▸ **EXERCISE BRIEF**
Copy each line of the entries that contains the word "create".

▸ **SUPPLIED RECORDS**
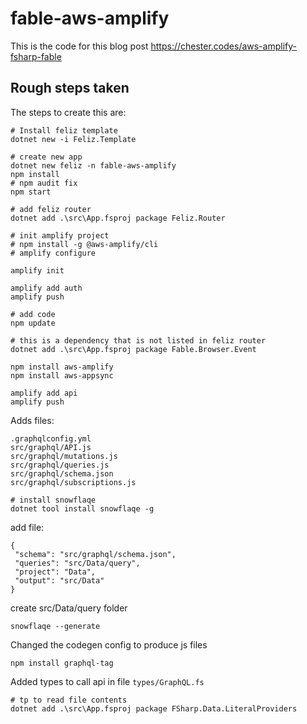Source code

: # fable-aws-amplify

This is the code for this blog post https://chester.codes/aws-amplify-fsharp-fable

## Rough steps taken

The steps to create this are:

```
# Install feliz template
dotnet new -i Feliz.Template

# create new app
dotnet new feliz -n fable-aws-amplify
npm install
# npm audit fix
npm start

# add feliz router
dotnet add .\src\App.fsproj package Feliz.Router

# init amplify project
# npm install -g @aws-amplify/cli
# amplify configure

amplify init

amplify add auth
amplify push

# add code
npm update

# this is a dependency that is not listed in feliz router
dotnet add .\src\App.fsproj package Fable.Browser.Event

npm install aws-amplify
npm install aws-appsync

amplify add api
amplify push
```

Adds files:

```
.graphqlconfig.yml
src/graphql/API.js
src/graphql/mutations.js
src/graphql/queries.js
src/graphql/schema.json
src/graphql/subscriptions.js
```

```
# install snowflaqe
dotnet tool install snowflaqe -g
```

add file:

```
{
 "schema": "src/graphql/schema.json",
 "queries": "src/Data/query",
 "project": "Data",
 "output": "src/Data"
}
```

create src/Data/query folder

```
snowflaqe --generate
```

Changed the codegen config to produce js files

```
npm install graphql-tag
```

Added types to call api in file `types/GraphQL.fs`

```
# tp to read file contents
dotnet add .\src\App.fsproj package FSharp.Data.LiteralProviders
```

▸ **WRITTEN RESPONSE**
The steps to create this are:
# create new app
create src/Data/query folder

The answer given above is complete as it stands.